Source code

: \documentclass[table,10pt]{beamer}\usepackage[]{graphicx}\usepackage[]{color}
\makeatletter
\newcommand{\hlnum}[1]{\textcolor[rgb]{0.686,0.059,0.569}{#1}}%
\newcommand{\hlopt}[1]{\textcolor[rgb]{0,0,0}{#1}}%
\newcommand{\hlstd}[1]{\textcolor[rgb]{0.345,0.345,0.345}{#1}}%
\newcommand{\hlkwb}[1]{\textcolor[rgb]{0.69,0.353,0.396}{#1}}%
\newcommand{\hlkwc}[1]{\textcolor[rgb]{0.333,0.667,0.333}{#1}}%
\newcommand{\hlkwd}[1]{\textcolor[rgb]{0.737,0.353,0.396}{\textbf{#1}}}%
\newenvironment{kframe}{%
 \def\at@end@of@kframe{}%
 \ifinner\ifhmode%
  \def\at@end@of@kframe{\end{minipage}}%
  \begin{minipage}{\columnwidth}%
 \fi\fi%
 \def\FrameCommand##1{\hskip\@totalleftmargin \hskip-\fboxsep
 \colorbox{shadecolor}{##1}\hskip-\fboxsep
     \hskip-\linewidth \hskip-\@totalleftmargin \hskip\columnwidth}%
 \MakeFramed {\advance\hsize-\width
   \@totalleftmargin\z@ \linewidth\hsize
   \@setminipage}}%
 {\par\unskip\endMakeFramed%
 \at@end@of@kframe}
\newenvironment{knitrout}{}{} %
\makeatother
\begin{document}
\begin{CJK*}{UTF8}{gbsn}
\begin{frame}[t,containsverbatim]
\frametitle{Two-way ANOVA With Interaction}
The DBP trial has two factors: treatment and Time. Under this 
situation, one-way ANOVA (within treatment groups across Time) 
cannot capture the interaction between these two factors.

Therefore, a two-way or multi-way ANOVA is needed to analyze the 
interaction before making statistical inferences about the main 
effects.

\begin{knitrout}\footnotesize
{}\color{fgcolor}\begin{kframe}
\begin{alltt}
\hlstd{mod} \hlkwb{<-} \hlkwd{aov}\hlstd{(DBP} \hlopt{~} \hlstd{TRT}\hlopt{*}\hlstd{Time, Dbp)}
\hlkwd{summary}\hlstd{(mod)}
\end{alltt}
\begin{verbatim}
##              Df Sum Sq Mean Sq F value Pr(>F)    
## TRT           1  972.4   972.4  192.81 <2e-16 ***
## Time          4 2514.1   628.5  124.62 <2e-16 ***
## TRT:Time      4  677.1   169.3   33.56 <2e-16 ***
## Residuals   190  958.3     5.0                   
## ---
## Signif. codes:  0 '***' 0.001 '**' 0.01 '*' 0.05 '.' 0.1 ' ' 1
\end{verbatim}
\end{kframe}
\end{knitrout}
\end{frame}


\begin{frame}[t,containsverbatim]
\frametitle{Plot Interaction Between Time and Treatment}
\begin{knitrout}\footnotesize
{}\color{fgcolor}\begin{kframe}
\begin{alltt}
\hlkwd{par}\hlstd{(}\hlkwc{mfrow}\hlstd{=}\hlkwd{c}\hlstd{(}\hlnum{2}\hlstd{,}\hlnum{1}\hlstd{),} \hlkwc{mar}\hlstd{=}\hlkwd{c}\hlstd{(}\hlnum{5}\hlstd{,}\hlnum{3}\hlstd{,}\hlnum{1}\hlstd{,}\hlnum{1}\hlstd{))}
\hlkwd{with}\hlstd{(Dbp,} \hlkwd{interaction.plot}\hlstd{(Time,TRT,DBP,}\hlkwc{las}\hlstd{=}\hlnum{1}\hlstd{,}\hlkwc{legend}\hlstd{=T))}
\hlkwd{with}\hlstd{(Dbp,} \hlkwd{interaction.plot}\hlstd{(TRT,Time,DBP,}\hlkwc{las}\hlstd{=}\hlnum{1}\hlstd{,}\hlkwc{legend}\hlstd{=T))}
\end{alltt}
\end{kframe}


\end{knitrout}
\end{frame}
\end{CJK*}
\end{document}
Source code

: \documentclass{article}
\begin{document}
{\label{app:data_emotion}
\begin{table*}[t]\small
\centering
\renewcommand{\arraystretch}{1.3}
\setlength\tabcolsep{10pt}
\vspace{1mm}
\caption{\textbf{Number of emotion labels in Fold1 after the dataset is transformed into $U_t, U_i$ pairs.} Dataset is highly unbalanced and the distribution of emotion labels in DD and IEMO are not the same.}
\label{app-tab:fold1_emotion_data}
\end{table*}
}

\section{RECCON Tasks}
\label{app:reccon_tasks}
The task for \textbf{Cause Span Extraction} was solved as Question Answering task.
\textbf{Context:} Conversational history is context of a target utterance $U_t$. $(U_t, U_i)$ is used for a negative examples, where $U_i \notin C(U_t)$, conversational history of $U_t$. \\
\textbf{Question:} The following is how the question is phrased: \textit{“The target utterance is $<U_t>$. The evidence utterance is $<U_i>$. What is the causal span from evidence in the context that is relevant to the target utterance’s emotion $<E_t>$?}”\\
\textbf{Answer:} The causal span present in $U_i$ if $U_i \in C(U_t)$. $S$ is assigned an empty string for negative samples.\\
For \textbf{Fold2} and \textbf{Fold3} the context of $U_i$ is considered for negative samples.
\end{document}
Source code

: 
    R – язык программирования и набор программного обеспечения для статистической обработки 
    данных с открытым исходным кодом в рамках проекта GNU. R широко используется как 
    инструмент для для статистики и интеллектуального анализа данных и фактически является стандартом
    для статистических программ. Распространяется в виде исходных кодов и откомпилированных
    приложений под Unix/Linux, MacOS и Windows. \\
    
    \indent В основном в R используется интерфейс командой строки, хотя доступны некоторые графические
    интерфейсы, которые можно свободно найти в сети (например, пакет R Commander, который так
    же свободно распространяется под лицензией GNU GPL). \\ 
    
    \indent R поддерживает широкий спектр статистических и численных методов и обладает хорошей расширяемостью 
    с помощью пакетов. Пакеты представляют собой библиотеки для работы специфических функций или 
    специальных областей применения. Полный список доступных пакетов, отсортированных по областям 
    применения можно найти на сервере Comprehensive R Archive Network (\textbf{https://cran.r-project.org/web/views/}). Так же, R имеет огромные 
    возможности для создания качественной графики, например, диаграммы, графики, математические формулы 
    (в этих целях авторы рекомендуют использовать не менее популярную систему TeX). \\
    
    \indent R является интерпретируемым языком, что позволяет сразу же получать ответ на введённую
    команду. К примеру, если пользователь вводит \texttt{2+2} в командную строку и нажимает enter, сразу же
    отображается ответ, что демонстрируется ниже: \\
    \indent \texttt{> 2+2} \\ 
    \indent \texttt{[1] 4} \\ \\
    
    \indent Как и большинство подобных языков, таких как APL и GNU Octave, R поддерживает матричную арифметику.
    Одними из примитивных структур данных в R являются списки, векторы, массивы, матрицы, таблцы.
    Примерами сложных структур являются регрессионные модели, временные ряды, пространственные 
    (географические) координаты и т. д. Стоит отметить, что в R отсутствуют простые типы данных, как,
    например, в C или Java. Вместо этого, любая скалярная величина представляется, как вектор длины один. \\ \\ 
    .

EXERCISE AIM: What lines of the listing contain the word "hlkwd"? Copy them all.

EXERCISE SOLUTION:
\newcommand{\hlkwd}[1]{\textcolor[rgb]{0.737,0.353,0.396}{\textbf{#1}}}%
\hlstd{mod} \hlkwb{<-} \hlkwd{aov}\hlstd{(DBP} \hlopt{~} \hlstd{TRT}\hlopt{*}\hlstd{Time, Dbp)}
\hlkwd{summary}\hlstd{(mod)}
\hlkwd{par}\hlstd{(}\hlkwc{mfrow}\hlstd{=}\hlkwd{c}\hlstd{(}\hlnum{2}\hlstd{,}\hlnum{1}\hlstd{),} \hlkwc{mar}\hlstd{=}\hlkwd{c}\hlstd{(}\hlnum{5}\hlstd{,}\hlnum{3}\hlstd{,}\hlnum{1}\hlstd{,}\hlnum{1}\hlstd{))}
\hlkwd{with}\hlstd{(Dbp,} \hlkwd{interaction.plot}\hlstd{(Time,TRT,DBP,}\hlkwc{las}\hlstd{=}\hlnum{1}\hlstd{,}\hlkwc{legend}\hlstd{=T))}
\hlkwd{with}\hlstd{(Dbp,} \hlkwd{interaction.plot}\hlstd{(TRT,Time,DBP,}\hlkwc{las}\hlstd{=}\hlnum{1}\hlstd{,}\hlkwc{legend}\hlstd{=T))}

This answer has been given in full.